Explaining Cortical mapping

Dermatomes on skin have cortical receptive fields that slightly overlap - the more they overlap the more fine the tactile discrimination


Functional reorganization of the cortex for the hand can be long lasting due to:

  • -Changed sensory experience
  • -Performance of the hand
  • -Local peripheral nerve injury
  • -Separation of syndactylies (fingers)
  • -UE slings


2 types of CNS plasticity

  • 1. Synaptic plasticity
    • -Increased/decreased sensitivity
    • -Increase/decrease in actual number
  • 2. Cortical plasticity - size, synapses etc.
  • CHANGES ARE ACTIVITY DEPENDENT (CPM won't work - need active component)


Key points about the reorganization of motor cortex

  • -Expands into other areas
  • -Reversible


How to increase neuroplasticity

  • 1. Must be active - passive stimulation doesn't work.
  • 2. Attention to task important for optimal environment.


Not all neuroplasticity is positive


Tactile function can worsen with certain forms of sensory stimulation (vibration for construction workers)
-Dystonia (form of writer's cramp) - such a low threshold that it's easy to activate


Who is Edward Taub and what did he find?

  • Edward Taub - one of founders of neuroplasticity
  • Found increased cortical representation of the hand of string musicians.

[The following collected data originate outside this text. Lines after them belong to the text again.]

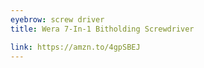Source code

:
 ```yaml
---
eyebrow: screw driver
title: Wera 7-In-1 Bitholding Screwdriver

link: https://amzn.to/4gpSBEJ
---
```

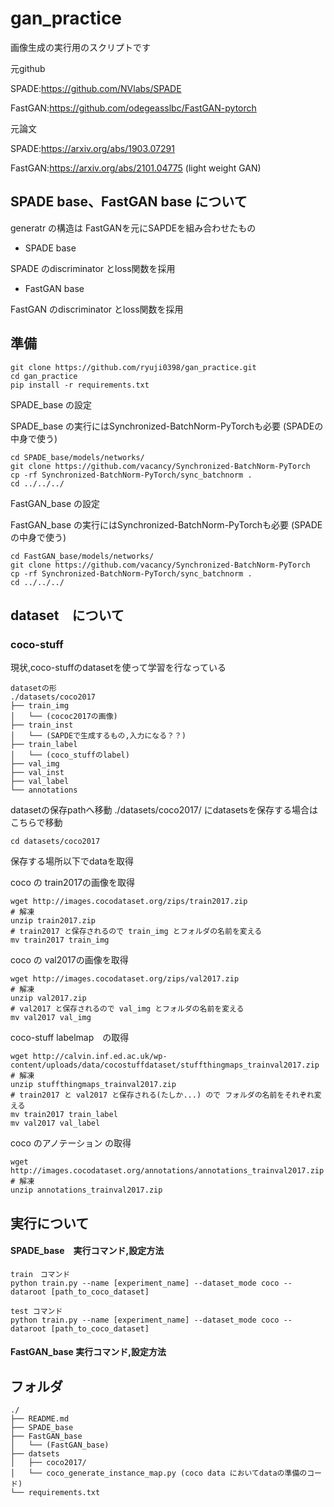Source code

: # gan_practice

画像生成の実行用のスクリプトです

元github

SPADE:https://github.com/NVlabs/SPADE

FastGAN:https://github.com/odegeasslbc/FastGAN-pytorch

元論文

SPADE:https://arxiv.org/abs/1903.07291

FastGAN:https://arxiv.org/abs/2101.04775 (light weight GAN)

## SPADE base、FastGAN base について

generatr の構造は
FastGANを元にSAPDEを組み合わせたもの

- SPADE base

SPADE のdiscriminator とloss関数を採用
- FastGAN base

FastGAN のdiscriminator とloss関数を採用


## 準備

```
git clone https://github.com/ryuji0398/gan_practice.git
cd gan_practice
pip install -r requirements.txt
```

SPADE_base の設定

SPADE_base の実行にはSynchronized-BatchNorm-PyTorchも必要 (SPADEの中身で使う)
```
cd SPADE_base/models/networks/
git clone https://github.com/vacancy/Synchronized-BatchNorm-PyTorch
cp -rf Synchronized-BatchNorm-PyTorch/sync_batchnorm .
cd ../../../
```

FastGAN_base の設定

FastGAN_base の実行にはSynchronized-BatchNorm-PyTorchも必要 (SPADEの中身で使う)
```
cd FastGAN_base/models/networks/
git clone https://github.com/vacancy/Synchronized-BatchNorm-PyTorch
cp -rf Synchronized-BatchNorm-PyTorch/sync_batchnorm .
cd ../../../
```

## dataset　について

### coco-stuff

現状,coco-stuffのdatasetを使って学習を行なっている

```
datasetの形
./datasets/coco2017
├── train_img
│   └── (cococ2017の画像)
├── train_inst
│   └── (SAPDEで生成するもの,入力になる？？)
├── train_label
│   └── (coco_stuffのlabel)
├── val_img
├── val_inst
├── val_label
└── annotations
```


datasetの保存pathへ移動
./datasets/coco2017/ にdatasetsを保存する場合はこちらで移動
```
cd datasets/coco2017
```

保存する場所以下でdataを取得

coco の train2017の画像を取得
```
wget http://images.cocodataset.org/zips/train2017.zip
# 解凍
unzip train2017.zip
# train2017 と保存されるので train_img とフォルダの名前を変える
mv train2017 train_img 
```

coco の val2017の画像を取得
```
wget http://images.cocodataset.org/zips/val2017.zip
# 解凍
unzip val2017.zip
# val2017 と保存されるので val_img とフォルダの名前を変える
mv val2017 val_img 

```

coco-stuff labelmap　の取得
```
wget http://calvin.inf.ed.ac.uk/wp-content/uploads/data/cocostuffdataset/stuffthingmaps_trainval2017.zip
# 解凍
unzip stuffthingmaps_trainval2017.zip
# train2017 と val2017 と保存される(たしか...) ので フォルダの名前をそれぞれ変える
mv train2017 train_label
mv val2017 val_label

```

coco のアノテーション の取得
```
wget http://images.cocodataset.org/annotations/annotations_trainval2017.zip
# 解凍
unzip annotations_trainval2017.zip

```


## 実行について

#### SPADE_base　実行コマンド,設定方法

```
train　コマンド
python train.py --name [experiment_name] --dataset_mode coco --dataroot [path_to_coco_dataset] 

test コマンド
python train.py --name [experiment_name] --dataset_mode coco --dataroot [path_to_coco_dataset]
```


#### FastGAN_base 実行コマンド,設定方法



## フォルダ
```
./
├── README.md
├── SPADE_base
├── FastGAN_base
│   └── (FastGAN_base)
├── datsets
│   ├── coco2017/
│   └── coco_generate_instance_map.py (coco data においてdataの準備のコード)
└── requirements.txt
```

How to make CIMT effective


  • 1. Feedback
  • 2. Active
  • 3. Reward them and make it achievable
  • 4. Self efficacy - let them know why it's important - what goal are you working towards that they want to achieve?


CIMT: Shaping

How you set up the enviornment

  • 1. Explicit feedback to smallest improvement (Knowledge of results)
  • 2. Lots of positive feedback/rewards, de-emphasize negative
  • 3. Relate shaping task to functional task
  • 4. Can use assisted movement with lower functioning patient


Task Practice

  • 1. No explicit training
  • 2. Functional tasks used
  • 3. Limited feedback provided
  • 4. GOAL: Use of limb

NOT as effective as shaping approach


Benefits of CIMT

  • 1. Overcoming learned nondisuse - reverse mindset of dysfunction
  • 2. Cortical reorganization can occur with focused training


When to start aggressive therapy?

  • Don't want to overstress brain as it is healing (first 1-2 weeks post stroke)
  • --Basically like overtraining.


Optimizing functional carryovers: Blocked design vs. Random design

Blocked: Initial performance better but worse retention.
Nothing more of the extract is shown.